Kirk Goldsberry is one of the most popular figures in the basketball analytics world. He is known mainly for the use of shot charts in his analyses. Here there is an example with all the shots Lebron James has taken in his career:
Happy Birthday, LeBron— Kirk Goldsberry (@kirkgoldsberry) December 30, 2018
His constellation so far... pic.twitter.com/4HuCjTgl4x
Shot charts can be useful for, say, identifying tenedencies on offense of a given player/team, showing what spots on the court a player is most effective at, or analyzing what type of shots a team allows its opponents.
The league that I play in, called LEB Oro, provides shot charts in its platform, Baloncesto en Vivo. For this blog post, I created an R package called
rfeb, that allows us to easily scrape the shot coordinates provided by this website and plot the shot charts of the game or games we want.
Having said that, for some strange reason, the platform Baloncesto en Vivo does not provide any type of selection menu to access games played weeks before (or seasons before). Only the most recent games are visible.
It is possible to access previous games if you know the game id and adding it to the base url (http://baloncestoenvivo.feb.es/Game/). However, it appears as if the data gets erased as time goes by. At the moment of writting this post, only the games played before week 13 of this season are available.
Moreover, the data themselves are a bit shaky. As I have come to find out, several gyms in the league produce shot charts that are obviously wrong.
Huesca and Real Canoe are the main suspects. I found several cases but take a look at this game between ZTE Real Canoe and Cerramimbre Valladolid played at the gym of the former. According to the provided shot chart neither one of the two teams shot one shot inside the paint… Until these flagrant errors are eliminated, any analysis done with these data must be taken with a grain of salt.
rfeb is an R package that I created to work with the data available in Baloncesto en Vivo.
rfeb contains two main functions at the moment:
extract_shots(): Scrapes the shot data of the specified game ids
plot_shotchart(): Plots shot charts with these data
rfeb package can be installed as follows:
# install.packages("devtools") devtools::install_github("solmos/rfeb")
You can check out the code of these functions in its Github repository. Note that even though I am going to extract data from my league (LEB Oro), it can also be used to work with the other leagues organized by the Spanish basketball federation (FEB).
So I am going to use
rfeb to show how to plot shot charts with the data from the games played throughout the weekend of 01/11/2019.
The ids of these games go from 2010208 to 2010216. I use
extract_shots() to scrape the shot data for these 9 games. We get a data frame where each row represents a shot taken, for which the following variables were recorded:
t= Time elapsed since the start of the game
y= Shot coordinates
team= The team for which the player taking the shot plays
player= Jersey number of the player that took the shot
quarter= Quarter in which the shot was taken
game= Game id
made= Shot missed (0) or made (1)
library(rfeb) game_ids <- 2010208:2010216 shots <- extract_shots(game_ids) head(shots)
## t x y team player quarter game made ## 1 00:39 715.20 833.85 SÁENZ HORECA ARABERRI 3 1 2010208 Missed ## 2 00:47 824.20 245.25 LEYMA CORUÑA 22 1 2010208 Made ## 3 01:23 1069.45 485.05 LEYMA CORUÑA 4 1 2010208 Missed ## 4 01:35 628.00 523.20 SÁENZ HORECA ARABERRI 10 1 2010208 Missed ## 5 01:43 72.10 283.40 SÁENZ HORECA ARABERRI 3 1 2010208 Missed ## 6 01:48 687.95 207.10 LEYMA CORUÑA 1 1 2010208 Made
Once we have the data, we can use
plot_shotcharts(). This function uses
ggplot2 to plot the shot chart and it is possible to specify the mapping arguments that we want for the
geom_point() geom.
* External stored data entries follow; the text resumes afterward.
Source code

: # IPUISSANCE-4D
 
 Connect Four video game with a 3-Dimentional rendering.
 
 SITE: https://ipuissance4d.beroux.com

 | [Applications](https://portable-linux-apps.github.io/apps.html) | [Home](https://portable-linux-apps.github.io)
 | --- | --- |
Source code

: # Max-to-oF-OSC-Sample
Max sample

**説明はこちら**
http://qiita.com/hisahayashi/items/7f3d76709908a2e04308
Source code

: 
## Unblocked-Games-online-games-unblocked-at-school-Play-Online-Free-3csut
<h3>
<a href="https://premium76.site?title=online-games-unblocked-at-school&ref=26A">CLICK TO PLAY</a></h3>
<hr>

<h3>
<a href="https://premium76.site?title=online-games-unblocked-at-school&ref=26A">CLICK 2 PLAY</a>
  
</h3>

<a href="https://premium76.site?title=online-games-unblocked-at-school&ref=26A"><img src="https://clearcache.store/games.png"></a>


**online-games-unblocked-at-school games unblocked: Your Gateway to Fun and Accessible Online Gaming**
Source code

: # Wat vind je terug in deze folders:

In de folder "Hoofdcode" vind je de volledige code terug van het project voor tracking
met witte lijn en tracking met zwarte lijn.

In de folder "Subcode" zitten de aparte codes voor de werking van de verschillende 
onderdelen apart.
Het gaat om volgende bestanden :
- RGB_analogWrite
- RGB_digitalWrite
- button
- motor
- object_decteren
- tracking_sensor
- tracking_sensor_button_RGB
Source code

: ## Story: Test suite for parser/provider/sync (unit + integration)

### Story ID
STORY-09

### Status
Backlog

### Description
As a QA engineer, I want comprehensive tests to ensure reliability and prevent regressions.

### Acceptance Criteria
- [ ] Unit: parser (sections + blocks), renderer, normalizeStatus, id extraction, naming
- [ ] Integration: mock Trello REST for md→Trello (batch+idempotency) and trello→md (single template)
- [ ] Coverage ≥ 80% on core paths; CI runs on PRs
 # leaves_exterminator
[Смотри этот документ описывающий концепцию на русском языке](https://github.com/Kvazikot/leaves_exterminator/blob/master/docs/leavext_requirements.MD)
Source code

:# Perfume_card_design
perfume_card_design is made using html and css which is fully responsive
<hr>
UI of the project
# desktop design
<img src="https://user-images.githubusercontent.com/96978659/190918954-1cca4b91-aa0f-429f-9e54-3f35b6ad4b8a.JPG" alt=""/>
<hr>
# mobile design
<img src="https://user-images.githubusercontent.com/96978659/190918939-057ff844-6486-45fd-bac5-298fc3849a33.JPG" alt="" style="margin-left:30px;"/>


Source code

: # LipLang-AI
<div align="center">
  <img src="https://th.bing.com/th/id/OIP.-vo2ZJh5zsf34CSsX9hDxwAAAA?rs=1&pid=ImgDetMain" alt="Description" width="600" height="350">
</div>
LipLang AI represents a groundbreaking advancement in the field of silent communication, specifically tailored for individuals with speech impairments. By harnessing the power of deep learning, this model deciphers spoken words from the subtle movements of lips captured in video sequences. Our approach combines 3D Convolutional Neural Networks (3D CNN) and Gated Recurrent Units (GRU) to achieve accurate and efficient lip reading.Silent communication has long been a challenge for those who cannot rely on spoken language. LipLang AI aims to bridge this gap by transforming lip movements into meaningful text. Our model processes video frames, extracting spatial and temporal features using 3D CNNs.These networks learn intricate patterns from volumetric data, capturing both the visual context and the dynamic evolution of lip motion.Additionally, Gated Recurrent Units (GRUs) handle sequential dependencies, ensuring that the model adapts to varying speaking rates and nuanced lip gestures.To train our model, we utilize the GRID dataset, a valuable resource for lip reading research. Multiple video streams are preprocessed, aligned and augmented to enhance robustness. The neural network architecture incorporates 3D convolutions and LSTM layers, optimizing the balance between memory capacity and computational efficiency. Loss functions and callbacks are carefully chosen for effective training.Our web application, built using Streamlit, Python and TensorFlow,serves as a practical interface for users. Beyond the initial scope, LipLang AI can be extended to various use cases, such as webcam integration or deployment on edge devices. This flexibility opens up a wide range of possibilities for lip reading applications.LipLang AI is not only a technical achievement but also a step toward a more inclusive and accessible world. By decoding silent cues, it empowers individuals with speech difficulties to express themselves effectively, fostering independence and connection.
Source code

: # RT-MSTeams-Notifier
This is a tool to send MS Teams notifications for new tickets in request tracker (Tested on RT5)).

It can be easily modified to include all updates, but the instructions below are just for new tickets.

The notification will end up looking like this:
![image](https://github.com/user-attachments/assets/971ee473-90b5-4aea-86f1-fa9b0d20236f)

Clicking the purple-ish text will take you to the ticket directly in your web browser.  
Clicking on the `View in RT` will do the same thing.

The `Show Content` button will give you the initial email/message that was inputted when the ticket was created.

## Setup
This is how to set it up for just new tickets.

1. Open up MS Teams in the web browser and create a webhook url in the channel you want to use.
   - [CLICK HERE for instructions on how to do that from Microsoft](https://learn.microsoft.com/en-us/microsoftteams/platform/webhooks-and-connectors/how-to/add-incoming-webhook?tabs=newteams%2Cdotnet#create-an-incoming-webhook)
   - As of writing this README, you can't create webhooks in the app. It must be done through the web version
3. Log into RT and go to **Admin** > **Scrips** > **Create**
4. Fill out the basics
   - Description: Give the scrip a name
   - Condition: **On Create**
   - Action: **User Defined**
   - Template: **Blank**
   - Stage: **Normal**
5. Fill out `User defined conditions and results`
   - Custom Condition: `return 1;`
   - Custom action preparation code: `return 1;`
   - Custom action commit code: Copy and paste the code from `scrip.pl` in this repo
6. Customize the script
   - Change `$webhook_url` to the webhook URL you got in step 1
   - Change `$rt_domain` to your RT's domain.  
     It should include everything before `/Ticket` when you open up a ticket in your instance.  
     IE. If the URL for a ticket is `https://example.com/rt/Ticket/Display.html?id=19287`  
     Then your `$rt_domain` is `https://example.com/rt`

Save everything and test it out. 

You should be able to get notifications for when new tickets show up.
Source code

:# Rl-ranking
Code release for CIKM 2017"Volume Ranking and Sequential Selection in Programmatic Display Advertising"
For instance, we can color the points according to whether the shot was missed or made.
Below I show all the shots taken in these 9 games in one chart:
plot_shotchart(shots, color = made)
You probably do not want to show all the shots in one chart. It is possible to use other
ggplot2 functions to adapt the plot to our needs. We can use, for instance,
facet_wrap() to obtain a matrix of shotcharts with the different games:
library(ggplot2) plot_shotchart(shots, color = made) + facet_wrap(~ game)
Lastly, I use
dplyr to filter the shots that we want to show. Let’s say I want to see the shots I took in the game against Palencia played during the chosen week. The id for this game is
2010215 and I wear number
library(dplyr) shots %>% filter(game == 2010215 & team == "COVIRAN GRANADA" & player == "41") %>% plot_shotchart(color = made) + ggtitle("Sergio Olmos vs. Palencia")
rfeb is still in development. My plan is to add more functionality to it so that not only shot data can be analyzed but regular stats or play-by-play data can be used as well. I will write more posts as I add more functions to the package.